Friday, February 25, 2011

Oh My God: mimes have a purpose.




Do you remember where you were when you 'saw' your first invisible box? I do.

I am in Second grade at the Boys Latin School, a towheaded and 'rambunctious' (a seventies euphemism for 'HUGE pain in the ass') lad already beginning to wonder why everyone in my class uses the same restroom, while the blonde and leggy Miss Yarbrough, who drives a silver Firebird, gets the other restroom almost entirely to herself.
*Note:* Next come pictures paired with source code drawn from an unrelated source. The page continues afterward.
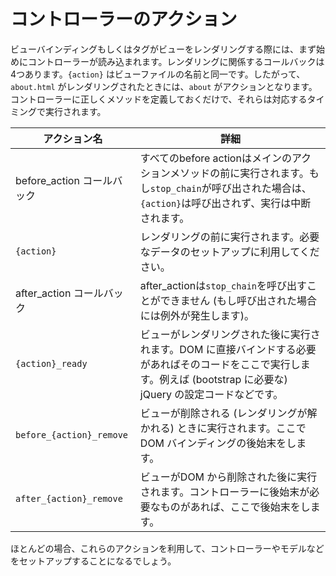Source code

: # コントローラーのアクション

ビューバインディングもしくはタグがビューをレンダリングする際には、まず始めにコントローラーが読み込まれます。レンダリングに関係するコールバックは4つあります。```{action}``` はビューファイルの名前と同一です。したがって、```about.html``` がレンダリングされたときには、```about``` がアクションとなります。コントローラーに正しくメソッドを定義しておくだけで、それらは対応するタイミングで実行されます。

| アクション名            | 詳細 |
|-----------------------|-----------------------------------------------------|
| before_action コールバック | すべてのbefore actionはメインのアクションメソッドの前に実行されます。もし```stop_chain```が呼び出された場合は、```{action}```は呼び出されず、実行は中断されます。|
| ```{action}``` | レンダリングの前に実行されます。必要なデータのセットアップに利用してください。       |
| after_action コールバック | after_actionは```stop_chain```を呼び出すことができません (もし呼び出された場合には例外が発生します)。 |
| ```{action}_ready``` | ビューがレンダリングされた後に実行されます。DOM に直接バインドする必要があればそのコードをここで実行します。例えば (bootstrap に必要な) jQuery の設定コードなどです。 |
| ```before_{action}_remove``` | ビューが削除される (レンダリングが解かれる) ときに実行されます。ここで DOM バインディングの後始末をします。|
| ```after_{action}_remove``` | ビューがDOM から削除された後に実行されます。コントローラーに後始末が必要なものがあれば、ここで後始末をします。|

ほとんどの場合、これらのアクションを利用して、コントローラーやモデルなどをセットアップすることになるでしょう。
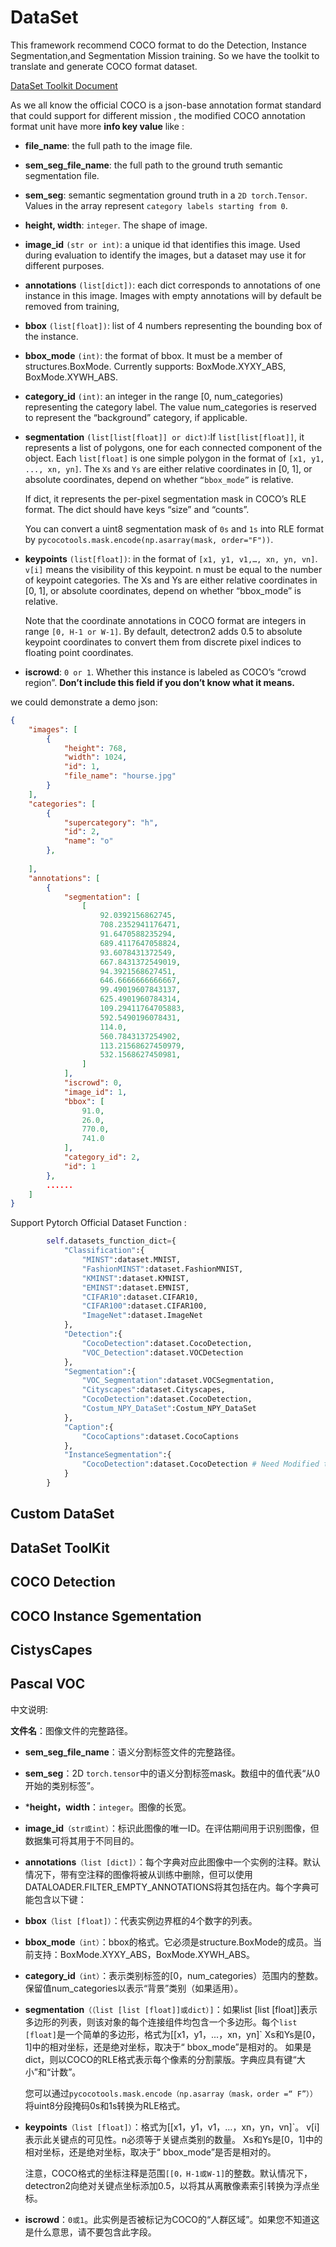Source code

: # DataSet


This framework recommend COCO format to do the Detection, Instance Segmentation,and Segmentation Mission training. So we have the  toolkit to translate and generate COCO format dataset.

[DataSet Toolkit Document](Data/datatoolkit/README.md)

As we all know the official COCO is a json-base annotation format standard that could support for different mission , the modified COCO annotation format unit have more **info key value** like : 

* **file_name**: the full path to the image file. 
  
* **sem_seg_file_name**: the full path to the ground truth semantic segmentation file.


* **sem_seg**: semantic segmentation ground truth in a `2D torch.Tensor`. Values in the array represent `category labels starting from 0`.

* **height, width**: `integer`. The shape of image.

* **image_id** `(str or int)`: a unique id that identifies this image. Used during evaluation to identify the images, but a dataset may use it for different purposes.

* **annotations** `(list[dict])`: each dict corresponds to annotations of one instance in this image. Images with empty annotations will by default be removed from training,

* **bbox** `(list[float])`: list of 4 numbers representing the bounding box of the instance.

* **bbox_mode** `(int)`: the format of bbox. It must be a member of structures.BoxMode. Currently supports: BoxMode.XYXY_ABS, BoxMode.XYWH_ABS.

* **category_id** `(int)`: an integer in the range [0, num_categories) representing the category label. The value num_categories is reserved to represent the “background” category, if applicable.

* **segmentation** `(list[list[float]] or dict)`:If `list[list[float]]`, it represents a list of polygons, one for each connected component of the object. Each `list[float]` is one simple polygon in the format of `[x1, y1, ..., xn, yn]`.
    The `Xs` and `Ys` are either relative coordinates in [0, 1], or absolute coordinates, depend on whether `“bbox_mode”` is relative.

    If dict, it represents the per-pixel segmentation mask in COCO’s RLE format. The dict should have keys “size” and “counts”. 

    You can convert a uint8 segmentation mask of `0s` and `1s` into RLE format by `pycocotools.mask.encode(np.asarray(mask, order="F"))`.

* **keypoints** `(list[float])`: in the format of `[x1, y1, v1,…, xn, yn, vn]`. `v[i]` means the visibility of this keypoint. n must be equal to the number of keypoint categories. The Xs and Ys are either relative coordinates in [0, 1], or absolute coordinates, depend on whether “bbox_mode” is relative.

    Note that the coordinate annotations in COCO format are integers in range `[0, H-1 or W-1]`. By default, detectron2 adds 0.5 to absolute keypoint coordinates to convert them from discrete pixel indices to floating point coordinates.

* **iscrowd**: `0 or 1`. Whether this instance is labeled as COCO’s “crowd region”. **Don’t include this field if you don’t know what it means.**
  
we could demonstrate a demo json:

```json
{
    "images": [
        {
            "height": 768,
            "width": 1024,
            "id": 1,
            "file_name": "hourse.jpg"
        }
    ],
    "categories": [
        {
            "supercategory": "h",
            "id": 2,
            "name": "o"
        },
       
    ],
    "annotations": [
        {
            "segmentation": [
                [
                    92.0392156862745,
                    708.2352941176471,
                    91.6470588235294,
                    689.4117647058824,
                    93.6078431372549,
                    667.8431372549019,
                    94.3921568627451,
                    646.6666666666667,
                    99.49019607843137,
                    625.4901960784314,
                    109.29411764705883,
                    592.5490196078431,
                    114.0,
                    560.7843137254902,
                    113.21568627450979,
                    532.1568627450981,
                ]
            ],
            "iscrowd": 0,
            "image_id": 1,
            "bbox": [
                91.0,
                26.0,
                770.0,
                741.0
            ],
            "category_id": 2,
            "id": 1
        },
        ......
    ]
}
```

Support Pytorch Official Dataset Function :

```python
        self.datasets_function_dict={
            "Classification":{
                "MINST":dataset.MNIST,
                "FashionMINST":dataset.FashionMNIST,
                "KMINST":dataset.KMNIST,
                "EMINST":dataset.EMNIST,
                "CIFAR10":dataset.CIFAR10,
                "CIFAR100":dataset.CIFAR100,
                "ImageNet":dataset.ImageNet
            },
            "Detection":{
                "CocoDetection":dataset.CocoDetection,
                "VOC_Detection":dataset.VOCDetection
            },
            "Segmentation":{
                "VOC_Segmentation":dataset.VOCSegmentation,
                "Cityscapes":dataset.Cityscapes,
                "CocoDetection":dataset.CocoDetection,
                "Costum_NPY_DataSet":Costum_NPY_DataSet
            },
            "Caption":{
                "CocoCaptions":dataset.CocoCaptions
            },
            "InstanceSegmentation":{
                "CocoDetection":dataset.CocoDetection # Need Modified to get mask
            }
        }
```


## Custom DataSet

## DataSet ToolKit


## COCO Detection


## COCO Instance Sgementation


## CistysCapes


## Pascal VOC

中文说明:

**文件名**：图像文件的完整路径。

* **sem_seg_file_name**：语义分割标签文件的完整路径。



* **sem_seg**：2D `torch.tensor`中的语义分割标签mask。数组中的值代表“从0开始的类别标签”。

* ***height，width**：`integer`。图像的长宽。

* **image_id**`（str或int）`：标识此图像的唯一ID。在评估期间用于识别图像，但数据集可将其用于不同目的。

* **annotations**`（list [dict]）`：每个字典对应此图像中一个实例的注释。默认情况下，带有空注释的图像将被从训练中删除，但可以使用DATALOADER.FILTER_EMPTY_ANNOTATIONS将其包括在内。每个字典可能包含以下键：

* **bbox**`（list [float]）`：代表实例边界框的4个数字的列表。

* **bbox_mode**`（int）`：bbox的格式。它必须是structure.BoxMode的成员。当前支持：BoxMode.XYXY_ABS，BoxMode.XYWH_ABS。

* **category_id**`（int）`：表示类别标签的[0，num_categories）范围内的整数。保留值num_categories以表示“背景”类别（如果适用）。

* **segmentation**`（（list [list [float]]或dict）]`：如果list [list [float]]表示多边形的列表，则该对象的每个连接组件均包含一个多边形。每个`list [float]`是一个简单的多边形，格式为[[x1，y1，...，xn，yn]`
    Xs和Ys是[0，1]中的相对坐标，还是绝对坐标，取决于“ bbox_mode”是相对的。
    如果是dict，则以COCO的RLE格式表示每个像素的分割蒙版。字典应具有键“大小”和“计数”。

    您可以通过`pycocotools.mask.encode（np.asarray（mask，order =“ F”））`将uint8分段掩码0s和1s转换为RLE格式。

* **keypoints**`（list [float]）`：格式为[[x1，y1，v1，…，xn，yn，vn]`。 v[i]表示此关键点的可见性。n必须等于关键点类别的数量。 Xs和Ys是[0，1]中的相对坐标，还是绝对坐标，取决于“ bbox_mode”是否是相对的。

    注意，COCO格式的坐标注释是范围`[[0，H-1或W-1]`的整数。默认情况下，detectron2向绝对关键点坐标添加0.5，以将其从离散像素索引转换为浮点坐标。

* **iscrowd**：`0或1`。此实例是否被标记为COCO的“人群区域”。如果您不知道这是什么意思，请不要包含此字段。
Luckily my parents are equally astute, and by Third grade, I am at the co-educational Baltimore Friends school, where half the population gets fabulously bumpier and bumpier every year thereafter.

Anyway, at a school function we are corralled and force-seated, and a gent in snug pants and a horizontally striped shirt walks into a brutal imaginary headwind, ties a nonexistent balloon to a nonexistent string on his nonexistent belt-loop and is almost lifted away, and then walks smack into what I later decide must have been the spring-loaded back of an invisible box trap.

Bumping against the front wall, he used his hands to explore the extent of his prison. It was a good thing the walls were invisible, because otherwise they would have left marks on his fancy white gloves.

After a very thorough checking of his surroundings, including one attempt to do a pull-up and see if he could scale the wall that smashed his head against the invisible ceiling--yet did not displace his beret from it's jaunty angle--he was lucky enough to remember that he apparently carries a key to random invisible boxes in his imaginary pocket.

And all was right in the world.

Later that year a dance troupe came to the school, and I saw my first gay ballet dancer, whose hip-cut unitard and ability to lift his leg straight up the side of his body and not fall over was one of the first deeply complex and multilayered snippets I would later come to understand were the zen moments of a life in the arts.

But I digress.

Anyhoo, that was my first invisible box. And my first mime.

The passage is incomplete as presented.